Now let us bring these observations to the subject before us, that we may the better be enabled to mark the character, and anticipate the results of the present struggle, and enquire if its consequences will conduce to universal benefit.

True, there are questions of a different character involved to those of the past; but the British mind is equal to the task, and there are lessons to be brought out, proclaimed widely, loudly, as those which the marvellous career of Napoleon imparted. The bold, the impious attempt at universal dominion has been revived, rights have been denied, a people have been nurtured in the belief that the sceptre of their authority must have universal sway; but this fell power of usurpation has to meet a people, whose ancestry repelled the aggression of the Cæsars; and who never yet polluted their spirits with the thought of universal dominion, but whose strong arm broke the power of Napoleon; and that man that dared to dream of a world-sovereignty was consigned to a rockisland, to realize the terrible mortification of defeat and spoliation; and the kindred longings of Russia after empire, when brought into contact with English feeling,

heart, and arm, will "dissolve like the baseless fabric of a vision, and leave not a wreck behind."

The power of absolute authority, and the force of a free constitution, are met to measure strength; serfdom and freedom, semi-barbarism, and a vigorous civilization, are now in the arena, and the world are the spectators of the struggle; but our hopes lie with the nerve, the arm, the buoyant soul of the brave and the free; the contest may be long, but cannot be doubtful. Northern autocracy, with its horded bands, must melt like glaciers, transferred from their arctic quarters, beneath the power of a Southern

sun.

The perplexed question of the temporal and spiritual domination is, at last, to be settled by a council of nations wiser, stronger, more impartial than mitred legates and reverend synods and upon no result do we look with more interest than upon the issue. That old, that terrible dogma of civil and religious authority vested in one personage, whose history has been written with blood, and read with groans, has now taken the open field against conscience, reason, and revelation; and we trust that the right will prevail and triumph. Yes, let England in this struggle but remember her mission, let her national character be the guiding-star of our movements; and though we shed our blood, that blood, martyr-like, will be the seed of institutions, whose freedom will bless the world. The struggle that broke the fetter of our own serfdom slumbers in our arms; the memory of our Alfreds cannot be forgotten, the achievements of the departed are fresh in our mind, the mission of our race must be fulfilled ; we go to call up freedom from the grave, and to consign. aggression to a perpetual tomb.

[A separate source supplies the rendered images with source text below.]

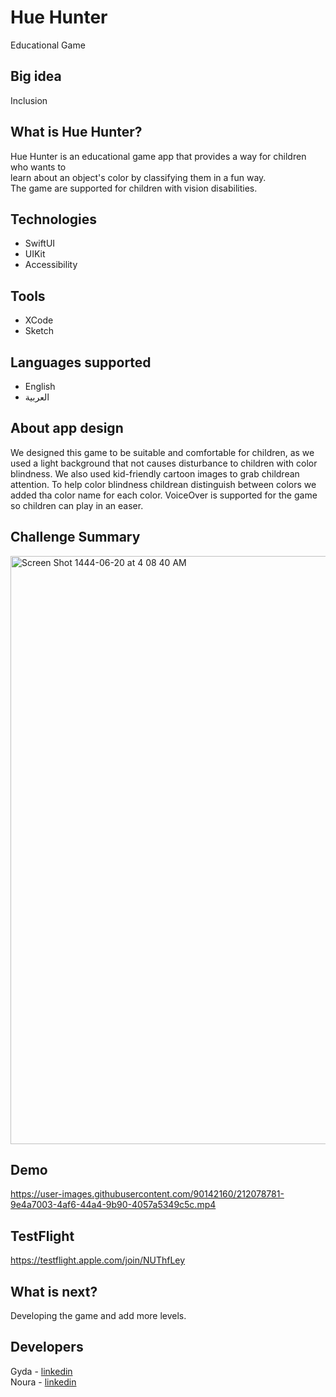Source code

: # Hue Hunter
Educational Game

## Big idea
Inclusion

## What is Hue Hunter?
Hue Hunter is an educational game app that provides a way for children who wants to </br>
learn about an object's color by classifying them in a fun way.
</br>The game are supported for children with vision disabilities.


## Technologies
- SwiftUI </br>
- UIKit </br>
- Accessibility </br>

## Tools
- XCode </br>
- Sketch </br>

## Languages supported
- English </br>
- العربية </br>

## About app design
We designed this game to be suitable and comfortable for children, as we used a light background that not causes disturbance to children with color blindness. We also used kid-friendly cartoon images to grab childrean attention. To help color blindness childrean distinguish between colors we added tha color name for each color. VoiceOver is supported for the game so children can play in an easer.



## Challenge Summary 
<img width="941" alt="Screen Shot 1444-06-20 at 4 08 40 AM" src="https://user-images.githubusercontent.com/90142160/212213812-cf065fee-8f6c-4136-891c-d35f503a0359.png">



## Demo
https://user-images.githubusercontent.com/90142160/212078781-9e4a7003-4af6-44a4-9b90-4057a5349c5c.mp4

## TestFlight
https://testflight.apple.com/join/NUThfLey


## What is next?
Developing the game and add more levels.

## Developers
Gyda - [linkedin](https://www.linkedin.com/in/gydam) </br>
Noura - [linkedin](https://www.linkedin.com/in/noura-ibn-qurmulah-970546206/)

But the most important principle which we ought, as an intelligent and religious people to recognize, is a resort

to the house of God, and a solemn invocation of Divine assistance. If we would maintain our national honour, should we not have more respect to the God of our fathers? To a careful student of the Bible, no truth is more prominent than the fact of the Divine interposition in war; the whole history of the Jewish people invites us, as with trumpet-voice, "to come and to behold the works of the Lord, what desolations he hath made in the earth, he maketh wars to cease unto the ends of the earth, he breaketh the bow, and cutteth the spear in sunder, he burneth the chariots with fire ;" and no truth is more clearly exhibited in the entire Volume of inspiration, than that the Divine power is exerted in defence of the wronged and oppressed, in answer to their prayer and supplication. The records of the Jewish commonwealth affords indubitable proofs of the rescue of the chosen people by the outstretched arm of God; the song of Miriam is an acknowledgment of God's interposition, "He hath triumphed gloriously, the horse and the rider hath he thrown into the sea." The power of prayer, the force of the principle we are now illustrating, is most fully seen when Moses stood upon the mount, with uplifted hands toward the God of battles; long as supplication arose, so long did Israel prevail; the scene is like a monument to the prevalency of prayer. The principle of seeking the help of God in the maintenance of the right, is as clearly exhibited as if chiselled out upon an unperishable column.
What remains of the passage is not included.